"""

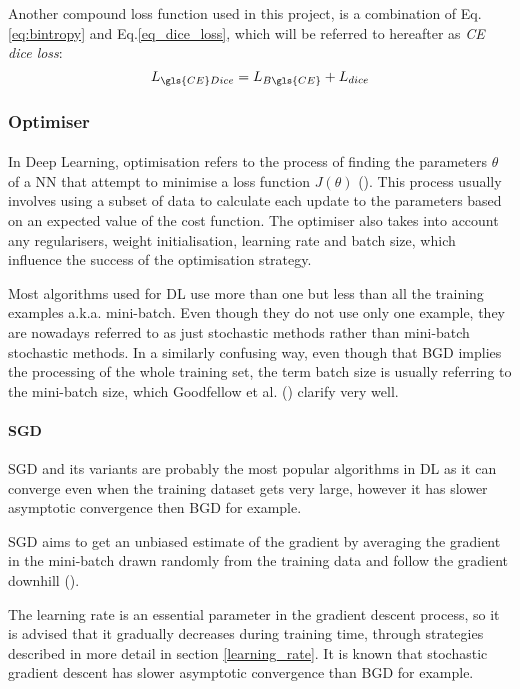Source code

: Another compound loss function used in this project, is a combination of Eq.\ref{eq:bintropy} and Eq.\ref{eq_dice_loss}, which will be referred to hereafter as \textit{\gls{CE} dice loss}:
\begin{equation}
L_{\gls{CE} Dice} = L_{B\gls{CE}} + L_{dice}
\end{equation}
\subsubsection{Optimiser} \label{optimiser}
\paragraph{}
In Deep Learning, optimisation refers to the process of finding the parameters $\theta$ of a \gls{NN} that attempt to minimise a loss function $J(\theta)$ (\cite{GoodBengCour16}). This process usually involves using a subset of data to calculate each update to the parameters based on an expected value of the cost function. The optimiser also takes into account any regularisers, weight initialisation, learning rate and batch size, which influence the success of the optimisation strategy.

Most algorithms used for \gls{DL} use more than one but less than all the training examples \gls{a.k.a.} mini-batch. Even though they do not use only one example, they are nowadays referred to as just stochastic methods rather than mini-batch stochastic methods. In a similarly confusing way, even though that \gls{BGD} implies the processing of the whole training set, the term batch size is usually referring to the mini-batch size, which Goodfellow et al. (\cite{GoodBengCour16}) clarify very well.
\paragraph{\gls{SGD}}
\gls{SGD} and its variants are probably the most popular algorithms in \gls{DL} as it can converge even when the training dataset gets very large, however it has slower asymptotic convergence then \gls{BGD} for example.

\gls{SGD} aims to get an unbiased estimate of the gradient by averaging the gradient in the mini-batch drawn randomly from the training data and follow the gradient downhill (\cite{GoodBengCour16}).

The learning rate is an essential parameter in the gradient descent process, so it is advised that it gradually decreases during training time, through strategies described in more detail in section \ref{learning_rate}. It is known that stochastic gradient descent has slower asymptotic convergence than \gls{BGD} for example.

"""

AIM OF THE EXERCISE >> I'd like the records above given again exactly, please, without the pictures.

ANSWER >>
Source code

: Another compound loss function used in this project, is a combination of Eq.\ref{eq:bintropy} and Eq.\ref{eq_dice_loss}, which will be referred to hereafter as \textit{\gls{CE} dice loss}:
\begin{equation}
L_{\gls{CE} Dice} = L_{B\gls{CE}} + L_{dice}
\end{equation}
\subsubsection{Optimiser} \label{optimiser}
\paragraph{}
In Deep Learning, optimisation refers to the process of finding the parameters $\theta$ of a \gls{NN} that attempt to minimise a loss function $J(\theta)$ (\cite{GoodBengCour16}). This process usually involves using a subset of data to calculate each update to the parameters based on an expected value of the cost function. The optimiser also takes into account any regularisers, weight initialisation, learning rate and batch size, which influence the success of the optimisation strategy.

Most algorithms used for \gls{DL} use more than one but less than all the training examples \gls{a.k.a.} mini-batch. Even though they do not use only one example, they are nowadays referred to as just stochastic methods rather than mini-batch stochastic methods. In a similarly confusing way, even though that \gls{BGD} implies the processing of the whole training set, the term batch size is usually referring to the mini-batch size, which Goodfellow et al. (\cite{GoodBengCour16}) clarify very well.
\paragraph{\gls{SGD}}
\gls{SGD} and its variants are probably the most popular algorithms in \gls{DL} as it can converge even when the training dataset gets very large, however it has slower asymptotic convergence then \gls{BGD} for example.

\gls{SGD} aims to get an unbiased estimate of the gradient by averaging the gradient in the mini-batch drawn randomly from the training data and follow the gradient downhill (\cite{GoodBengCour16}).

The learning rate is an essential parameter in the gradient descent process, so it is advised that it gradually decreases during training time, through strategies described in more detail in section \ref{learning_rate}. It is known that stochastic gradient descent has slower asymptotic convergence than \gls{BGD} for example.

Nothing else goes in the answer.